▶ **WHAT YOU ARE ASKED TO DO**
If a line in the data contains "string", copy it out.

▶ **DATA SHOWN**

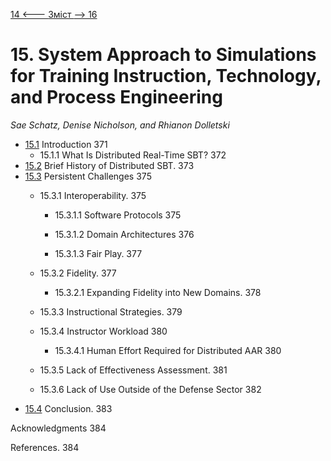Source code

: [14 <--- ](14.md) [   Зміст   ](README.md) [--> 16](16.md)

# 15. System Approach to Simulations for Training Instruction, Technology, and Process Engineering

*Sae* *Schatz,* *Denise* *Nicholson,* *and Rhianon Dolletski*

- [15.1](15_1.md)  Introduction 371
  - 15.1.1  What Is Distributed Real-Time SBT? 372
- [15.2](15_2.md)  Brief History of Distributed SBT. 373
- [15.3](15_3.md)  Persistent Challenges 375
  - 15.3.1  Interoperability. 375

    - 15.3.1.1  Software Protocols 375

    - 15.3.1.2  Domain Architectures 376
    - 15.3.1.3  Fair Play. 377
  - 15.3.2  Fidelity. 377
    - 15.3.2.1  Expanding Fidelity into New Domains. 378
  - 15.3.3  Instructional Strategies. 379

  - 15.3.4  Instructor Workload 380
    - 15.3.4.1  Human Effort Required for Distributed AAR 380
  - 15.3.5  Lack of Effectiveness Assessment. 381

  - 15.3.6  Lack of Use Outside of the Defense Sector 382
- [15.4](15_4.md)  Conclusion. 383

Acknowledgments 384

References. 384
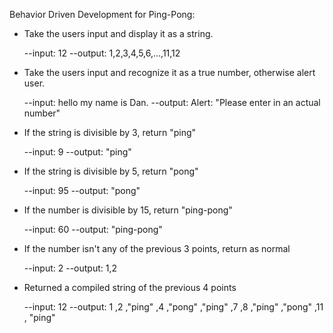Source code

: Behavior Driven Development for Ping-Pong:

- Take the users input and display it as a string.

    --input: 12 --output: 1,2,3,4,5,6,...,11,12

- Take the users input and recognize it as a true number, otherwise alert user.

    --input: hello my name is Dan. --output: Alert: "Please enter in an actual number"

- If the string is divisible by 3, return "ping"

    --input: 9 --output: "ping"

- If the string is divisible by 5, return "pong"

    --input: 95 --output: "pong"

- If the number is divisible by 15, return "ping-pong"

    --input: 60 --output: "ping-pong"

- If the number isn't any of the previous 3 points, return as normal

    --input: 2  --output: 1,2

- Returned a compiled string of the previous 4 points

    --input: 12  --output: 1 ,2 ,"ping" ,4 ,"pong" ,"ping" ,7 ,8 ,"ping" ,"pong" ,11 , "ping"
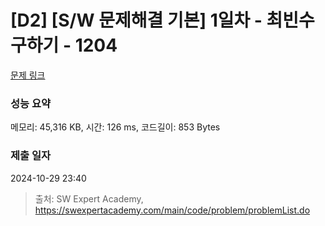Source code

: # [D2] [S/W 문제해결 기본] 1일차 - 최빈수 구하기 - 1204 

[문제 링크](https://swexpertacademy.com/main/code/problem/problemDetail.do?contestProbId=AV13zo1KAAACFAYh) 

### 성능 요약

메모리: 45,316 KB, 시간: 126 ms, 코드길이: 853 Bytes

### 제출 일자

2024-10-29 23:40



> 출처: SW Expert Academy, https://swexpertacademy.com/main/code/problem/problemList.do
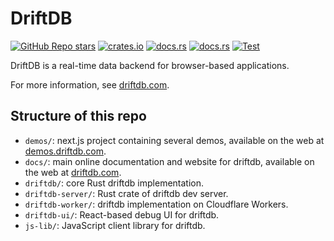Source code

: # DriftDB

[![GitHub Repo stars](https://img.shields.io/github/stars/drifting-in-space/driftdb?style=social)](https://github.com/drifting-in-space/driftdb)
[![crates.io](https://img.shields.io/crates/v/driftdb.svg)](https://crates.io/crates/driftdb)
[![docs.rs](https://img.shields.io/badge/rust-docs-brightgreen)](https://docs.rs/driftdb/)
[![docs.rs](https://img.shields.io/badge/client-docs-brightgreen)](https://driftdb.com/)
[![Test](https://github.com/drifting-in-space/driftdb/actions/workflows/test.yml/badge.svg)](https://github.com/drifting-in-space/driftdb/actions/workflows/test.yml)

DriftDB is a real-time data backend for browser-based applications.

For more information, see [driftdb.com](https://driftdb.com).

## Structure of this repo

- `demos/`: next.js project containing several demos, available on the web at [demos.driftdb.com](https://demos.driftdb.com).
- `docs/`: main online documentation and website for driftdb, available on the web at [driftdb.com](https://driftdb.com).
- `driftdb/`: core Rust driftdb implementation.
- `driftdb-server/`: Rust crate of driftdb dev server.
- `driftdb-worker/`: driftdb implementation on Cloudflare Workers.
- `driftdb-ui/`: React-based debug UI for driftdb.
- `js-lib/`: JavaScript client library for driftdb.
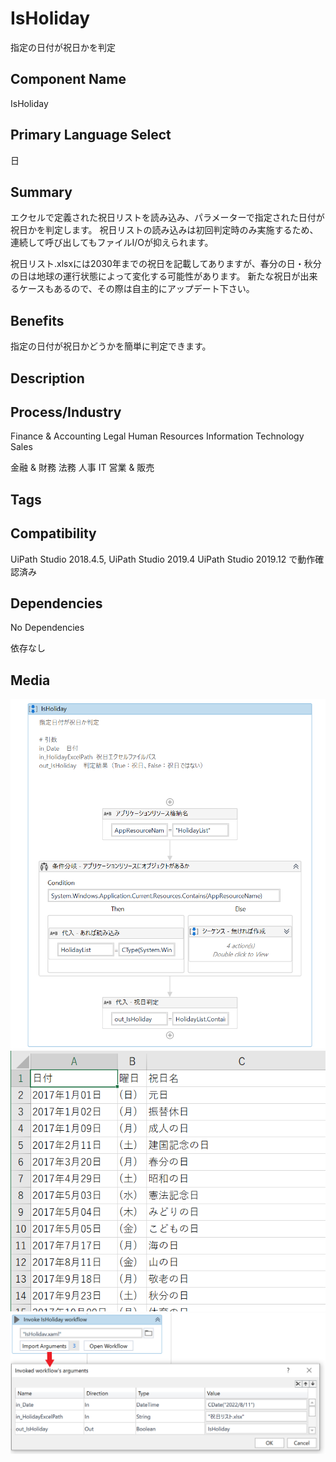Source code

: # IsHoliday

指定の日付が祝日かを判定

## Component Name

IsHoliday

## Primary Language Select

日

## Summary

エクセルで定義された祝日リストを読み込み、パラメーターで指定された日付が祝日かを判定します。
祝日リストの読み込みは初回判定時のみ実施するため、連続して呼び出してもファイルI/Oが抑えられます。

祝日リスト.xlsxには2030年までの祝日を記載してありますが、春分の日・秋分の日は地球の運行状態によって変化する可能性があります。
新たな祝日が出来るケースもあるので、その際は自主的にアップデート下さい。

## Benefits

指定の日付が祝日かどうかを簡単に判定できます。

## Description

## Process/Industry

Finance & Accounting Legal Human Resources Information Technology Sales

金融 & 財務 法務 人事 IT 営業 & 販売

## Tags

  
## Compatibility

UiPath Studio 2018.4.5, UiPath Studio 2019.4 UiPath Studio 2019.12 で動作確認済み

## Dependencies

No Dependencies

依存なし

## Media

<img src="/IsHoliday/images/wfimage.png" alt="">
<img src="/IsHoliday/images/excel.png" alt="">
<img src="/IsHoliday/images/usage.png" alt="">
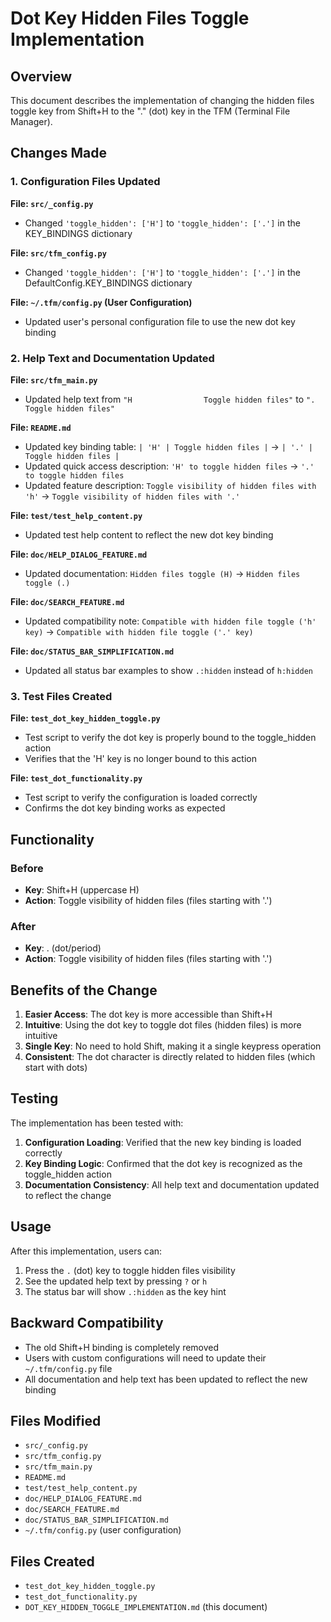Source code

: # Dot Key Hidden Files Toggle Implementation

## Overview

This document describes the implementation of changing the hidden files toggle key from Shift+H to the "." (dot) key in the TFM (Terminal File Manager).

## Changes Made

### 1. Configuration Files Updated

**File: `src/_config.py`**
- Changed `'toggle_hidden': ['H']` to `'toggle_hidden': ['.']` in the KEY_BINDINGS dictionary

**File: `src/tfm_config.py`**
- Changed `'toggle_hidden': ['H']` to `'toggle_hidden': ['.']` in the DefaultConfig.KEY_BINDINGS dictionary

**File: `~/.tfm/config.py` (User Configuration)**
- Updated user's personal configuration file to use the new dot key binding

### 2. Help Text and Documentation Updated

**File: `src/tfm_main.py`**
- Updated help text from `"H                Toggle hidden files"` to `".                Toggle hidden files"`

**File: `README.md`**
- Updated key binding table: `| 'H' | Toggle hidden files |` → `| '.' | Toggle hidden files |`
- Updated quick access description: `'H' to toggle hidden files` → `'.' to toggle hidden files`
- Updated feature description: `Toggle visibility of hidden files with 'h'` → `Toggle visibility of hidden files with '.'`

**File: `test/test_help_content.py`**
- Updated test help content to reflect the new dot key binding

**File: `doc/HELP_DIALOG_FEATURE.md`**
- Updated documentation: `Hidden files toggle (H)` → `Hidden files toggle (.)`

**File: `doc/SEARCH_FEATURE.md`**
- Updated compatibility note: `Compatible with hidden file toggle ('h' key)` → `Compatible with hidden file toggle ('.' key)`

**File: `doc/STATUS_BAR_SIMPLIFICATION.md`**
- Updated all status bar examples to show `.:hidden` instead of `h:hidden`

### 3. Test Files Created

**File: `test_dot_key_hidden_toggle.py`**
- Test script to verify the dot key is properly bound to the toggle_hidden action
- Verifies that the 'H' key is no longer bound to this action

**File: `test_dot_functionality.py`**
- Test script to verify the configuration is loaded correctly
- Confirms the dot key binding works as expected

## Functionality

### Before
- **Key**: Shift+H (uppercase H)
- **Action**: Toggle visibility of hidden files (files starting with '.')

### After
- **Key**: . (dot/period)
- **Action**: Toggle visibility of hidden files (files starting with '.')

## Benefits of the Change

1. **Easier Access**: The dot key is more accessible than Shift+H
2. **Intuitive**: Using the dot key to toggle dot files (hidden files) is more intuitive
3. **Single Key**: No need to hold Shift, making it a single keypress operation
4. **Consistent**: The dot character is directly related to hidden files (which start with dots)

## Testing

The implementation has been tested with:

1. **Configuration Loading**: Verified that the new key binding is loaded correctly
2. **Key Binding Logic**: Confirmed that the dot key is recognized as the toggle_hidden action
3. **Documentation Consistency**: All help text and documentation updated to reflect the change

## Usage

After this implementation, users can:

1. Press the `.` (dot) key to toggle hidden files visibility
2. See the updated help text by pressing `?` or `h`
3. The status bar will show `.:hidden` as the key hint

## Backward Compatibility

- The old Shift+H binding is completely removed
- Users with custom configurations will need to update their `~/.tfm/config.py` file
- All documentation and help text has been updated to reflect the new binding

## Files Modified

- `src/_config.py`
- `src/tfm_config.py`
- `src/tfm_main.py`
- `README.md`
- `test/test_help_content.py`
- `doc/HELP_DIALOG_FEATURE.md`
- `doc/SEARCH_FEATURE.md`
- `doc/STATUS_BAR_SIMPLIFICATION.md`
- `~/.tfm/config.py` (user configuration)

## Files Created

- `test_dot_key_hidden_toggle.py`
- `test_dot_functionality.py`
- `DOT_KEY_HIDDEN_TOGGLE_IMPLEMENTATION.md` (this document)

▶ **RESULT**
- Take the users input and display it as a string.
- If the string is divisible by 3, return "ping"
- If the string is divisible by 5, return "pong"
- Returned a compiled string of the previous 4 points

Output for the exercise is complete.